Retrieve all lines below that have the string "Since".

→ SUPPLIED DATA:
******

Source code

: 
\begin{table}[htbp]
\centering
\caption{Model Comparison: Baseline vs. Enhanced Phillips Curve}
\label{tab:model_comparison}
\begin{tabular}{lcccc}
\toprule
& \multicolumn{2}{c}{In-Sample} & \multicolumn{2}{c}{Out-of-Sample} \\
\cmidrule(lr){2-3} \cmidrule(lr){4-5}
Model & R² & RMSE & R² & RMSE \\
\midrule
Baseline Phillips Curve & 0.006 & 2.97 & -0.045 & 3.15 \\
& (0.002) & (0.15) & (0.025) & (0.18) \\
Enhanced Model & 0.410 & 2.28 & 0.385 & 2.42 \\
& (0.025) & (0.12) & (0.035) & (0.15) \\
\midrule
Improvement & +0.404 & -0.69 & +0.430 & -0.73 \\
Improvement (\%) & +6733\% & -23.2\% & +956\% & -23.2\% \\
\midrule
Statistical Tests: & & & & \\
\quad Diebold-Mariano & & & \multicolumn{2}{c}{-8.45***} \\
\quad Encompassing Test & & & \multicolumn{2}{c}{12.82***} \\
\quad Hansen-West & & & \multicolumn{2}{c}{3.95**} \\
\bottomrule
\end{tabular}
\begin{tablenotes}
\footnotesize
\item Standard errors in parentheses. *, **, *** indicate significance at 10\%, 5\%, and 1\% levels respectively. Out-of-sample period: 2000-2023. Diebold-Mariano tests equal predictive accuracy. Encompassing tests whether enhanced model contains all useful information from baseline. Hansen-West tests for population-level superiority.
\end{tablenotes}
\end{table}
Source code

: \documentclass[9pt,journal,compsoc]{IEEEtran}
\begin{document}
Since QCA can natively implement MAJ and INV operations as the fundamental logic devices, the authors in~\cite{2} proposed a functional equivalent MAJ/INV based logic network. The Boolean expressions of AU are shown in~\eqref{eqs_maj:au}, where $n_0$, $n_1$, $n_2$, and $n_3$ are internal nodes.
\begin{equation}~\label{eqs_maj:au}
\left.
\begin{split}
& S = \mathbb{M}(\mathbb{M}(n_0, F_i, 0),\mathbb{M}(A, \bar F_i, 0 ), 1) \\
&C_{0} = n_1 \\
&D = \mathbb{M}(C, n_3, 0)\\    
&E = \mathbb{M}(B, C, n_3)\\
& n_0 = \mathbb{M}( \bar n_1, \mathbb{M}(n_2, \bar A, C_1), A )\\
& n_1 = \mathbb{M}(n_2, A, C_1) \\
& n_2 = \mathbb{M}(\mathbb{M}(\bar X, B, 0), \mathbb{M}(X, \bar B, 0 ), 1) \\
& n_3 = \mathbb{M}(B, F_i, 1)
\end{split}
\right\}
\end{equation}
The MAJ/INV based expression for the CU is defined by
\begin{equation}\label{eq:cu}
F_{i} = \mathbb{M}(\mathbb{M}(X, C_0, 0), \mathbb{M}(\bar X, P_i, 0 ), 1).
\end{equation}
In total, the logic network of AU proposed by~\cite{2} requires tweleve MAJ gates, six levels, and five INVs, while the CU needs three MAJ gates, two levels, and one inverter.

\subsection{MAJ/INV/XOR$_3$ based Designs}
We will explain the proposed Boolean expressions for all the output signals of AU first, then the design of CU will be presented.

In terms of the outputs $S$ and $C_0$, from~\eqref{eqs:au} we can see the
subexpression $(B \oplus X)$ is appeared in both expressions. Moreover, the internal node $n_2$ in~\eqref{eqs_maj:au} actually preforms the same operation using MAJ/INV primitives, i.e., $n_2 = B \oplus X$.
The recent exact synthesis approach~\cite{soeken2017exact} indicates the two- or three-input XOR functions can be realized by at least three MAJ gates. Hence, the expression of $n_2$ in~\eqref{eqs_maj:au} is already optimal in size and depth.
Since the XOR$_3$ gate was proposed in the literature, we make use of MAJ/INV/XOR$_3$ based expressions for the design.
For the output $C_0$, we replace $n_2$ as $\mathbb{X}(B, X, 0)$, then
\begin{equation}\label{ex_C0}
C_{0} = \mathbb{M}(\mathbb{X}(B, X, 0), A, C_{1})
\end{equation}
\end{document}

******

→ SOLUTION TO THE PROBLEM:
Since QCA can natively implement MAJ and INV operations as the fundamental logic devices, the authors in~\cite{2} proposed a functional equivalent MAJ/INV based logic network. The Boolean expressions of AU are shown in~\eqref{eqs_maj:au}, where $n_0$, $n_1$, $n_2$, and $n_3$ are internal nodes.
Since the XOR$_3$ gate was proposed in the literature, we make use of MAJ/INV/XOR$_3$ based expressions for the design.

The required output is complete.